FP: So was any Sãrindar plan activated?

Pacepa: Certainly. The minimal version of the Sãrindar plan I made for Libya’s Gaddafi. Soon after I was granted political asylum in the US, Gaddafi staged a fire at the secret chemical weapons facility I knew about (the cellar underneath the Rabta chemical complex). To be sure the CIA satellites would notice that fire and cross that target off its list, he created a huge cloud of black smoke by burning truckloads of tires and painting scorch marks on the facility. That was written in the Sãrindar plan. To be on the safe side, Gaddafi also built a second production facility, this time placed some 100 feet underground in the hollowed-out Tarhunah Mountain, south of Tripoli. That was not in the Sãrindar plan.

FP: It is undeniable, therefore, that Saddam had WMDs, right?

Pacepa: In the early 1970s, the Kremlin established a “socialist division of labor” for persuading the governments of Iraq and Libya to join the terrorist war against the US. KGB chairman Yury Andropov (who would later become the leader of the Soviet Union), told me that either of those two countries could inflict more damage on the Americans than could the Red Brigades, the Baader-Meinhof group and all other terrorist organizations taken together. The governments of those Arab countries, Andropov explained, not only had inexhaustible financial resources (read: oil), but they also had huge intelligence services that were being run by “our razvedka advisers” and could extend their tentacles to every corner of the earth. There was one major danger, though: by raising terrorism to the state level we risked American reprisal. Washington would never dispatch its airplanes and rockets to exterminate the Baader-Meinhof, but it might well deploy them to destroy a terrorist state. We therefore were also tasked to provide those countries secretly with weapons of mass destruction, because Andropov concluded that the Yankees would never attack a country that could retaliate with such deadly weapons.

Libya was Romania’s main client in that socialist division of labor, because of Ceausescu’s close association with Colonel Muammar Gaddafi. Moscow kept Iraq. Andropov told me that, if our Iraq and Libyan experiment proved successful, the same strategy would be extended to Syria. Recently, Libya’s Gaddafi admitted to having WMD, and the CIA inspectors found them. Why should we believe that the almighty Soviet Union, which had proliferated WMD all over the world, was not able to do the same thing in Iraq? Every piece of armament Iraq had came from the former Soviet Union—from the Katyusha launchers to the T72 tanks, BMP-1 fighting vehicles and MiG fighter planes. In the spring of 2002, just a couple of weeks after Russia took its place at the NATO table, President Putin and his ex-KGB officers who are now running Russia concluded another $40 billion trade deal with Saddam Hussein’s tyrannical regime in Iraq. That was not for grain or beans—Russia has to import them from elsewhere.
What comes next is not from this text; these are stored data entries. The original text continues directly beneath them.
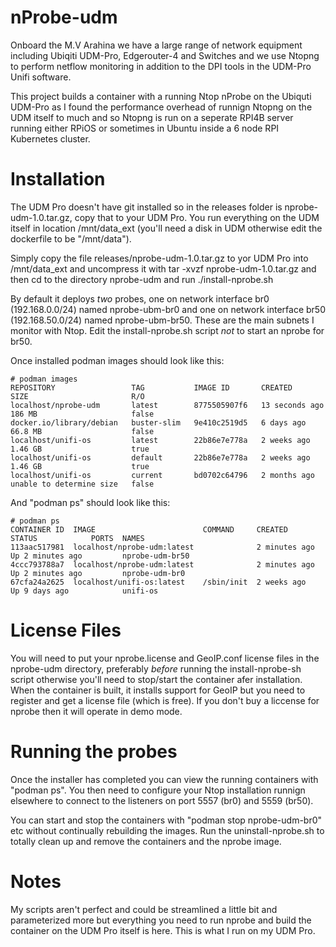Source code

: # nProbe-udm

Onboard the M.V Arahina we have a large range of network equipment including Ubiqiti UDM-Pro, Edgerouter-4 and Switches and we use Ntopng to perform netflow monitoring in addition to the DPI tools in the UDM-Pro Unifi software. 

This project builds a container with a running Ntop nProbe on the Ubiquti UDM-Pro as I found the performance overhead of runnign Ntopng on the UDM itself to much and so Ntopng is run on a seperate RPI4B server running either RPiOS or sometimes in Ubuntu inside a 6 node RPI Kubernetes cluster.  

# Installation
The UDM Pro doesn't have git installed so in the releases folder is nprobe-udm-1.0.tar.gz, copy that to your UDM Pro.  You run everything on the UDM itself in location /mnt/data_ext (you'll need a disk in UDM otherwise edit the dockerfile to be "/mnt/data").  

Simply copy the file releases/nprobe-udm-1.0.tar.gz to yor UDM Pro into /mnt/data_ext and uncompress it with tar -xvzf nprobe-udm-1.0.tar.gz and then cd to the directory nprobe-udm and run ./install-nprobe.sh

By default it deploys *two* probes, one on network interface br0 (192.168.0.0/24) named nprobe-ubm-br0 and one on network interface br50 (192.168.50.0/24) named nprobe-ubm-br50.  These are the main subnets I monitor with Ntop.  Edit the install-nprobe.sh script *not* to start an nprobe for br50.

Once installed podman images should look like this:

```
# podman images
REPOSITORY                 TAG           IMAGE ID       CREATED          SIZE                       R/O
localhost/nprobe-udm       latest        8775505907f6   13 seconds ago   186 MB                     false
docker.io/library/debian   buster-slim   9e410c2519d5   6 days ago       66.8 MB                    false
localhost/unifi-os         latest        22b86e7e778a   2 weeks ago      1.46 GB                    true
localhost/unifi-os         default       22b86e7e778a   2 weeks ago      1.46 GB                    true
localhost/unifi-os         current       bd0702c64796   2 months ago     unable to determine size   false
```
And "podman ps" should look like this:
```
# podman ps
CONTAINER ID  IMAGE                        COMMAND     CREATED        STATUS            PORTS  NAMES
113aac517981  localhost/nprobe-udm:latest              2 minutes ago  Up 2 minutes ago         nprobe-udm-br50
4ccc793788a7  localhost/nprobe-udm:latest              2 minutes ago  Up 2 minutes ago         nprobe-udm-br0
67cfa24a2625  localhost/unifi-os:latest    /sbin/init  2 weeks ago    Up 9 days ago            unifi-os
```
# License Files
You will need to put your nprobe.license and GeoIP.conf license files in the nprobe-udm directory, preferably *before* running the install-nprobe-sh script otherwise you'll need to stop/start the container afer installation.  When the container is built, it installs support for GeoIP but you need to register and get a license file (which is free).  If you don't buy a liccense for nprobe then it will operate in demo mode.

# Running the probes
Once the installer has completed you can view the running containers with "podman ps".  You then need to configure your Ntop installation runnign elsewhere to connect to the listeners on port 5557 (br0) and 5559 (br50). 

You can start and stop the containers with "podman stop nprobe-udm-br0" etc without continually rebuilding the images.  Run the uninstall-nprobe.sh to totally clean up and remove the containers and the nprobe image.

# Notes
My scripts aren't perfect and could be streamlined a little bit and parameterized more but everything you need to run nprobe and build the container on the UDM Pro itself is here.  This is what I run on my UDM Pro.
FP: Tell us about the PLO and its connection to the Soviet regime.

Pacepa: The PLO was dreamt up by the KGB, which had a penchant for “liberation” organizations. There was the National Liberation Army of Bolivia, created by the KGB in 1964 with help from Ernesto “Che” Guevara. Then there was the National Liberation Army of Colombia, created by the KGB in 1965 with help from Fidel Castro, which was soon deeply involved in kidnappings, hijackings, bombings and guerrilla warfare. In later years the KGB also created the Democratic Front for the Liberation of Palestine, which carried out numerous bombing attacks on the “Palestinian territories” occupied by Israel, and the “Secret Army for Liberation of Armenia,” created by the KGB in 1975, which organized numerous bombing attacks against US airline offices in Western Europe.

In 1964 the first PLO Council, consisting of 422 Palestinian representatives handpicked by the KGB, approved the Palestinian National Charter—a document that had been drafted in Moscow. The Palestinian National Covenant and the Palestinian Constitution were also born in Moscow, with the help of Ahmed Shuqairy, a KGB influence agent who became the first PLO chairman. (During the Six-Day War he escaped from Jerusalem disguised as a woman, thereafter becoming such a symbol within the bloc intelligence community that one of its later influence operations—aimed at making the West consider Arafat a moderate—was given the codename “Shuqairy.”) This new PLO was headed by a Soviet-style Executive Committee made up of 15 members who, like their comrades in Moscow, also headed departments. As in Moscow—and Bucharest—the chairman of the Executive Committee became the general commander of the armed forces as well. The new PLO also had a General Assembly, which was the Soviet-inspired name given to all East European parliaments after World War II.

Based on another “socialist division of labor,” the Romanian espionage service (DIE) was responsible for providing the PLO with logistical support. Except for the arms, which were supplied by the KGB and the East German Stasi, everything else came from Bucharest. Even the PLO uniforms and the PLO stationery were manufactured in Romania free of charge, as a “comradely help.” During those years, two Romanian cargo planes filled with goodies for the PLO landed in Beirut every week, and were unloaded by Arafat’s men.

FP: You have discussed your personal knowledge of how Arafat was created and cultivated by the KGB and how the Soviets actually designed him to be the future leader of the PLO. Illuminate this picture for us please.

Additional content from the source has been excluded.